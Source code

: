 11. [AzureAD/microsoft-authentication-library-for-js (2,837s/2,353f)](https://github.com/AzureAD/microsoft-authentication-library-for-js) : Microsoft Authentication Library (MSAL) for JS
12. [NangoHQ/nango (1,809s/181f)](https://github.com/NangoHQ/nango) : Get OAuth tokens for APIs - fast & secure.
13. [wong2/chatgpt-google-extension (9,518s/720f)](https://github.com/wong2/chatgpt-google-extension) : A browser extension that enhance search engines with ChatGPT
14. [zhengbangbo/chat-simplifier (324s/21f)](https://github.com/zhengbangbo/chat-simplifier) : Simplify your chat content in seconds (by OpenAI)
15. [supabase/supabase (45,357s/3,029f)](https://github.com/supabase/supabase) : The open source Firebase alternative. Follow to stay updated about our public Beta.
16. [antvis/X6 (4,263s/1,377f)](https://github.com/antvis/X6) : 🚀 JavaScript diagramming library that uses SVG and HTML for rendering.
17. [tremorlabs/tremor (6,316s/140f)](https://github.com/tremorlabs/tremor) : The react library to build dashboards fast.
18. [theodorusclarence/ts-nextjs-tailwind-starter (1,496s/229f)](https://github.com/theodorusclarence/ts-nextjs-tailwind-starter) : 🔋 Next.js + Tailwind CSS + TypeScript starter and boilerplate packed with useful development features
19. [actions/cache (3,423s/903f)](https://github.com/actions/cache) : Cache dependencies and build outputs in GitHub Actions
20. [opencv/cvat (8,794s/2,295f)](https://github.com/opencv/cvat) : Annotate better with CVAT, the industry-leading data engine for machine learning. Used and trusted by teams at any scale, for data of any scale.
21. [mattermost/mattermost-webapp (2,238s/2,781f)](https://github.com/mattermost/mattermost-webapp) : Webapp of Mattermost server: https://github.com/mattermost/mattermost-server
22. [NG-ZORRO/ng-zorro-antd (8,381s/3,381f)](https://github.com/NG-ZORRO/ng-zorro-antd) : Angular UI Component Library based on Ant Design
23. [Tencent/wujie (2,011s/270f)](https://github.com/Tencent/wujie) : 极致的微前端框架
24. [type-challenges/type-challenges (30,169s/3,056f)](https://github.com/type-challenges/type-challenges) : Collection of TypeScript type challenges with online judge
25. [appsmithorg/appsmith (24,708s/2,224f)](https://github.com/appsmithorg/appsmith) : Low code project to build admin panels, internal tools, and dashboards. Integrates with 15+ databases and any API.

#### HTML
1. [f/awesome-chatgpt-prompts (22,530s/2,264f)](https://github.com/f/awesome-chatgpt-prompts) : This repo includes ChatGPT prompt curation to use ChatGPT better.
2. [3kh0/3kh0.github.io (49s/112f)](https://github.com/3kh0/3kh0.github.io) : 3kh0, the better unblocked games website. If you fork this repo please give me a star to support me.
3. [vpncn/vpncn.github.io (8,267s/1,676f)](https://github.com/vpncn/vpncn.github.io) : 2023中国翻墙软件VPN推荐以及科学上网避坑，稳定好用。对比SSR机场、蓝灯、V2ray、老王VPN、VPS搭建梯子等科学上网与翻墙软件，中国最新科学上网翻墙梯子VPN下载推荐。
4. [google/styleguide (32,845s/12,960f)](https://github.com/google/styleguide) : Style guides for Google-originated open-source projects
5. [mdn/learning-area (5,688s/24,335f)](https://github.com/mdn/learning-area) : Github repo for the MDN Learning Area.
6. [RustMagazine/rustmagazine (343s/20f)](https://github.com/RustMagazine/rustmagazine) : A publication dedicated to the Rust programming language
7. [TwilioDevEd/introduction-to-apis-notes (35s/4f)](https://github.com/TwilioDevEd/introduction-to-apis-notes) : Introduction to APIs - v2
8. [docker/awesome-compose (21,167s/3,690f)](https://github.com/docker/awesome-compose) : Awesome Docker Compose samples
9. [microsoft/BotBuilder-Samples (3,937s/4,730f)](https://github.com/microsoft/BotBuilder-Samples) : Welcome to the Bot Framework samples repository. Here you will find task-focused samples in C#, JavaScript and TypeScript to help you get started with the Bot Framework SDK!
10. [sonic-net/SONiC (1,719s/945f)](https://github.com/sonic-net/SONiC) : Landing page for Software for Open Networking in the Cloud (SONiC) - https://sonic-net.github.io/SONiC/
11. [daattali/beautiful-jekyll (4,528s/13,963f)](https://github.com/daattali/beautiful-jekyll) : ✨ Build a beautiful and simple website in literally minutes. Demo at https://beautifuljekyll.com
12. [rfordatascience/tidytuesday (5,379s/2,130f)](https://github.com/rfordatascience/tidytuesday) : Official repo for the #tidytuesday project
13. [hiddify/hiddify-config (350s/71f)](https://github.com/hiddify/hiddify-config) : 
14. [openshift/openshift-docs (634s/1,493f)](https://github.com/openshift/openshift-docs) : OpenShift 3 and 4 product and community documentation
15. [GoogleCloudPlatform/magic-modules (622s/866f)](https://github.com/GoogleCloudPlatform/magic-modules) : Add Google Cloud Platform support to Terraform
=====
▸ Task prompt
Nothing but the lines from the one containing "(SONiC) - https://sonic-net.github.io/SONiC/" to the end of the records above should appear, each copied exactly.

▸ Solved problem
10. [sonic-net/SONiC (1,719s/945f)](https://github.com/sonic-net/SONiC) : Landing page for Software for Open Networking in the Cloud (SONiC) - https://sonic-net.github.io/SONiC/
11. [daattali/beautiful-jekyll (4,528s/13,963f)](https://github.com/daattali/beautiful-jekyll) : ✨ Build a beautiful and simple website in literally minutes. Demo at https://beautifuljekyll.com
12. [rfordatascience/tidytuesday (5,379s/2,130f)](https://github.com/rfordatascience/tidytuesday) : Official repo for the #tidytuesday project
13. [hiddify/hiddify-config (350s/71f)](https://github.com/hiddify/hiddify-config) : 
14. [openshift/openshift-docs (634s/1,493f)](https://github.com/openshift/openshift-docs) : OpenShift 3 and 4 product and community documentation
15. [GoogleCloudPlatform/magic-modules (622s/866f)](https://github.com/GoogleCloudPlatform/magic-modules) : Add Google Cloud Platform support to Terraform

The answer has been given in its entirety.